#### RECORDS FOR THIS EXERCISE
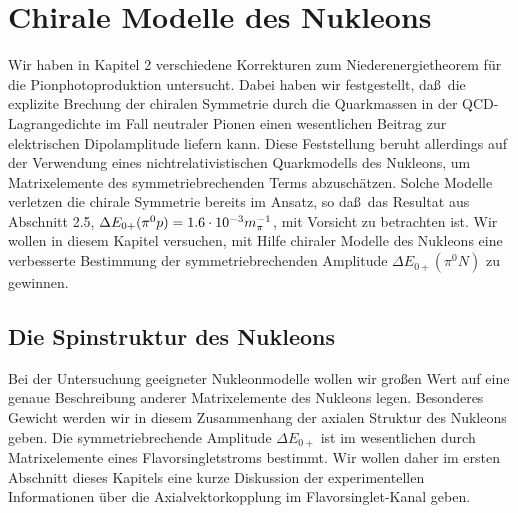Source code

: \chapter{Chirale Modelle des Nukleons}
Wir haben in  Kapitel 2 verschiedene Korrekturen zum
Niederenergietheorem f\"ur die Pionphotoproduktion untersucht. 
Dabei haben wir festgestellt, da\ss\ die explizite Brechung der chiralen 
Symmetrie durch die Quarkmassen in der QCD-Lagrangedichte 
im Fall neutraler Pionen einen wesentlichen Beitrag 
zur elektrischen Dipolamplitude liefern kann.  Diese Feststellung
beruht allerdings auf der Verwendung eines nichtrelativistischen
Quarkmodells des Nukleons, um Matrixelemente des symmetriebrechenden Terms 
abzusch\"atzen. Solche Modelle verletzen die chirale Symmetrie bereits im
Ansatz, so da\ss\ das Resultat aus Abschnitt 2.5, $\Delta E_{0+}
(\pi^0p)=1.6\cdot 10^{-3} m_\pi^{-1}$, mit Vorsicht zu betrachten ist. Wir wollen in diesem 
Kapitel versuchen, mit Hilfe chiraler Modelle des Nukleons eine verbesserte 
Bestimmung der symmetriebrechenden Amplitude $\Delta E_{0+}(\pi^0N)$ 
zu gewinnen.

\section{Die Spinstruktur des Nukleons}
Bei der Untersuchung geeigneter Nukleonmodelle wollen wir gro\ss en Wert 
auf eine genaue Beschreibung anderer Matrixelemente des Nukleons legen.
Besonderes Gewicht werden wir in diesem Zusammenhang der axialen Struktur
des Nukleons geben. Die sym\-me\-trie\-brechende Amplitude 
$\Delta E_{0+}$ ist im wesentlichen durch
Matrixelemente eines Flavorsingletstroms bestimmt. Wir wollen daher im 
ersten Abschnitt dieses Kapitels eine kurze Diskussion der experimentellen 
Informationen \"uber die Axialvektorkopplung im Flavorsinglet-Kanal geben.

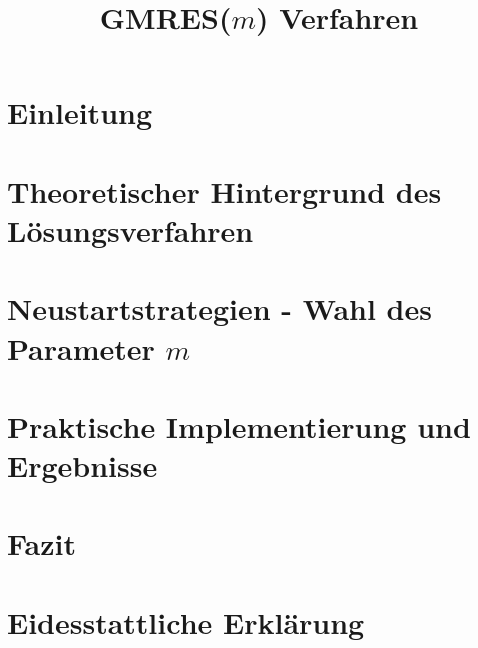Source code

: \documentclass[11pt,a4paper]{scrbook}
\title{GMRES($m$) Verfahren}
\theoremstyle{definition}
\theoremstyle{plain}
\begin{document}
	
	\frontmatter
	
	
	
	
	\setcounter{page}{0}
	
	\tableofcontents
	
	
	\listoffigures
	\begingroup
	\let\clearpage\relax
	\listoftables
	
	\endgroup
	
	
	
	
	
	\renewcommand{\thechapter}{\Roman{chapter}}
	
	
	
	\mainmatter
	\setcounter{chapter}{0}
	\renewcommand{\thechapter}{\arabic{chapter}}
	
	\chapter{Einleitung}
	
	\chapter{Theoretischer Hintergrund des Lösungsverfahren}\label{chap:GMRES}

	\chapter{Neustartstrategien - Wahl des Parameter \texorpdfstring{$m$}{m}}\label{chap:RESTART}
	
	\chapter{Praktische Implementierung und Ergebnisse}\label{chap:RESULTS}
	
	\chapter{Fazit}\label{chap:SUMMARY}
	
	
	\chapter*{Eidesstattliche Erklärung}
	
	
\end{document}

#### EXERCISE DIRECTIONS
Repeat each entry above word for word, leaving every picture out.

#### RESULT
Source code

: \chapter{Chirale Modelle des Nukleons}
Wir haben in  Kapitel 2 verschiedene Korrekturen zum
Niederenergietheorem f\"ur die Pionphotoproduktion untersucht. 
Dabei haben wir festgestellt, da\ss\ die explizite Brechung der chiralen 
Symmetrie durch die Quarkmassen in der QCD-Lagrangedichte 
im Fall neutraler Pionen einen wesentlichen Beitrag 
zur elektrischen Dipolamplitude liefern kann.  Diese Feststellung
beruht allerdings auf der Verwendung eines nichtrelativistischen
Quarkmodells des Nukleons, um Matrixelemente des symmetriebrechenden Terms 
abzusch\"atzen. Solche Modelle verletzen die chirale Symmetrie bereits im
Ansatz, so da\ss\ das Resultat aus Abschnitt 2.5, $\Delta E_{0+}
(\pi^0p)=1.6\cdot 10^{-3} m_\pi^{-1}$, mit Vorsicht zu betrachten ist. Wir wollen in diesem 
Kapitel versuchen, mit Hilfe chiraler Modelle des Nukleons eine verbesserte 
Bestimmung der symmetriebrechenden Amplitude $\Delta E_{0+}(\pi^0N)$ 
zu gewinnen.

\section{Die Spinstruktur des Nukleons}
Bei der Untersuchung geeigneter Nukleonmodelle wollen wir gro\ss en Wert 
auf eine genaue Beschreibung anderer Matrixelemente des Nukleons legen.
Besonderes Gewicht werden wir in diesem Zusammenhang der axialen Struktur
des Nukleons geben. Die sym\-me\-trie\-brechende Amplitude 
$\Delta E_{0+}$ ist im wesentlichen durch
Matrixelemente eines Flavorsingletstroms bestimmt. Wir wollen daher im 
ersten Abschnitt dieses Kapitels eine kurze Diskussion der experimentellen 
Informationen \"uber die Axialvektorkopplung im Flavorsinglet-Kanal geben.

Source code

: \documentclass[11pt,a4paper]{scrbook}
\title{GMRES($m$) Verfahren}
\theoremstyle{definition}
\theoremstyle{plain}
\begin{document}
	
	\frontmatter
	
	
	
	
	\setcounter{page}{0}
	
	\tableofcontents
	
	
	\listoffigures
	\begingroup
	\let\clearpage\relax
	\listoftables
	
	\endgroup
	
	
	
	
	
	\renewcommand{\thechapter}{\Roman{chapter}}
	
	
	
	\mainmatter
	\setcounter{chapter}{0}
	\renewcommand{\thechapter}{\arabic{chapter}}
	
	\chapter{Einleitung}
	
	\chapter{Theoretischer Hintergrund des Lösungsverfahren}\label{chap:GMRES}

	\chapter{Neustartstrategien - Wahl des Parameter \texorpdfstring{$m$}{m}}\label{chap:RESTART}
	
	\chapter{Praktische Implementierung und Ergebnisse}\label{chap:RESULTS}
	
	\chapter{Fazit}\label{chap:SUMMARY}
	
	
	\chapter*{Eidesstattliche Erklärung}
	
	
\end{document}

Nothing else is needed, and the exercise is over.